On 18/06/2007, at 10:41 AM, Jason van Zyl wrote:
On 17 Jun 07, at 5:25 PM 17 Jun 07, Brett Porter wrote:
On 17/06/2007, at 8:43 AM, Jason van Zyl (JIRA) wrote:
[ http://jira.codehaus.org/browse/MNG-2943?
page=com.atlassian.jira.plugin.system.issuetabpanels:all-tabpanel ]
Jason van Zyl closed MNG-2943.
------------------------------
Resolution: Fixed
One bundle will be used, and no one wants to change all the
packages around to satisfy OSGi bundling requirements.
Correct me if I'm wrong, but I understood that we agreed with the
principle, but not the implementation of how this was done.
Completely regardless of OSGi, splitting packages across jars is
not pretty. Shouldn't this be open as a future goal?
Why is it not pretty? Why should it matter? I'm not sure it's
really a requirement for anything?
One question at a time, please :)
The 'prettiness' aspect is simply that I'd expect a package to be
self contained in a JAR. If I'm looking for code from a particular
package, I'd like to know which module to go to without having to
search. It's confusing the boundaries - if we believe that the public
API boundary is around a single JAR, then having packages split
allows you to get around that - you can have protected and package
scope fields being accessed from other JARs.

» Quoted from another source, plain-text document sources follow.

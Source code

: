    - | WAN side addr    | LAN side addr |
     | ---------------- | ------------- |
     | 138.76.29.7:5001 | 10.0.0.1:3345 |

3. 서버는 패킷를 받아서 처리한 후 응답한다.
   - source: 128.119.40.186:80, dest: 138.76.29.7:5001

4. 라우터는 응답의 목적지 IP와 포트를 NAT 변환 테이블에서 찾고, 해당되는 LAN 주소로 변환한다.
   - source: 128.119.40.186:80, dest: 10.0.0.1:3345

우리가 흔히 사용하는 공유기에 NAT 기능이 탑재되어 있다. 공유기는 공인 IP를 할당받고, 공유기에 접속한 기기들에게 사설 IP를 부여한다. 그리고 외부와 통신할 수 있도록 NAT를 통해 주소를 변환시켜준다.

I do think this is a best practice, and when it doesn't happen it's a
smell of an incorrect design.
The only place I know of it being required is in a sealed JAR. So
while it's something we don't directly deal with now, if we were to
use Java's built in security mechanisms down the track it could be.
Keeping the packages separate is important for security reasons so
that it isn't possible to introduce classes that have access to
protected and package scope methods and fields.

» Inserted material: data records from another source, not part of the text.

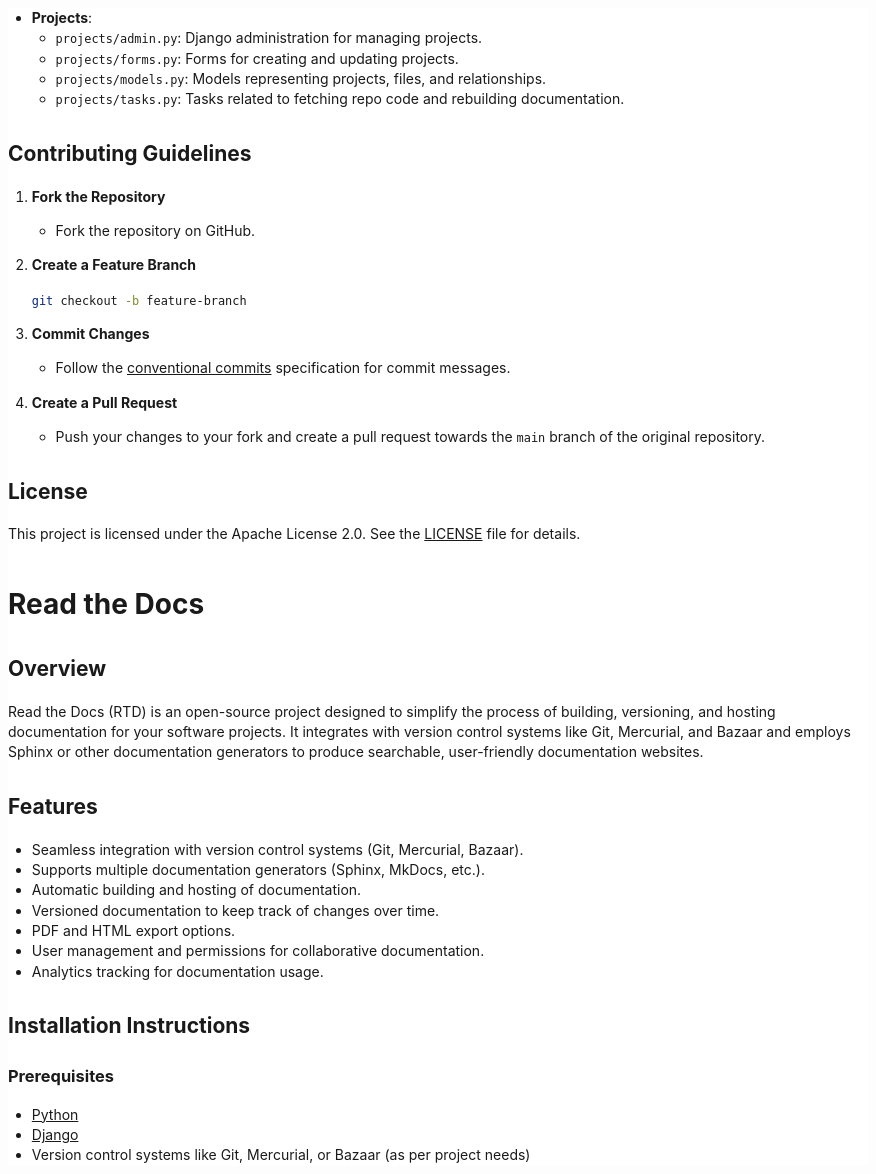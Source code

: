 - **Projects**:
  - `projects/admin.py`: Django administration for managing projects.
  - `projects/forms.py`: Forms for creating and updating projects.
  - `projects/models.py`: Models representing projects, files, and relationships.
  - `projects/tasks.py`: Tasks related to fetching repo code and rebuilding documentation.

## Contributing Guidelines
1. **Fork the Repository**
   - Fork the repository on GitHub.

2. **Create a Feature Branch**
   ```bash
   git checkout -b feature-branch
   ```

3. **Commit Changes**
   - Follow the [conventional commits](https://www.conventionalcommits.org/en/v1.0.0/) specification for commit messages.

4. **Create a Pull Request**
   - Push your changes to your fork and create a pull request towards the `main` branch of the original repository.

## License
This project is licensed under the Apache License 2.0. See the [LICENSE](LICENSE) file for details.
# Read the Docs

## Overview
Read the Docs (RTD) is an open-source project designed to simplify the process of building, versioning, and hosting documentation for your software projects. It integrates with version control systems like Git, Mercurial, and Bazaar and employs Sphinx or other documentation generators to produce searchable, user-friendly documentation websites.

## Features
- Seamless integration with version control systems (Git, Mercurial, Bazaar).
- Supports multiple documentation generators (Sphinx, MkDocs, etc.).
- Automatic building and hosting of documentation.
- Versioned documentation to keep track of changes over time.
- PDF and HTML export options.
- User management and permissions for collaborative documentation.
- Analytics tracking for documentation usage.

## Installation Instructions
### Prerequisites
- [Python](https://www.python.org/downloads/)
- [Django](https://www.djangoproject.com/download/)
- Version control systems like Git, Mercurial, or Bazaar (as per project needs)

Is this a requirement for JSR-277?
The 277 early draft doesn't deal with the concept of split packages,
but it is not currently planned to be supported: http://
weblogs.java.net/blog/stanleyh/archive/2006/11/more_jsr277_ear.html
So it may be a requirement.
This is a function of how OSGi does resolution and I'm frankly not
sure it's useful or not.
Funnily enough, OSGi *does* support split packages: http://
www.osgi.org/blog/2006/10/jsr-277-review.html
I admit I'm not familiar with why it's an issue in equinox.

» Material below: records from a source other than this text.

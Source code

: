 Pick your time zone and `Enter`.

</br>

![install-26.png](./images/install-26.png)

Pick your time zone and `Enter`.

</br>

Something that is generate may be in the same package: I think in
some cases it makes sense to have a separate module for generated
classes, and in some cases it makes sense to have them in the same
package. I honestly don't know if it matters: if it's good or it's
a hindrance.
I've never really seen the benefit of having a separate module for
generated code (though you do want to keep it relevant so it's
usually minimal stuff that operates on the model/etc), but even so I
can't see any hindrance in it being in a separate package either.
I'm not going to assume just because OSGi needs it, it's good.
That's why I threw in the "completely regardless of OSGi" reference.
Can we reopen as a future design goal?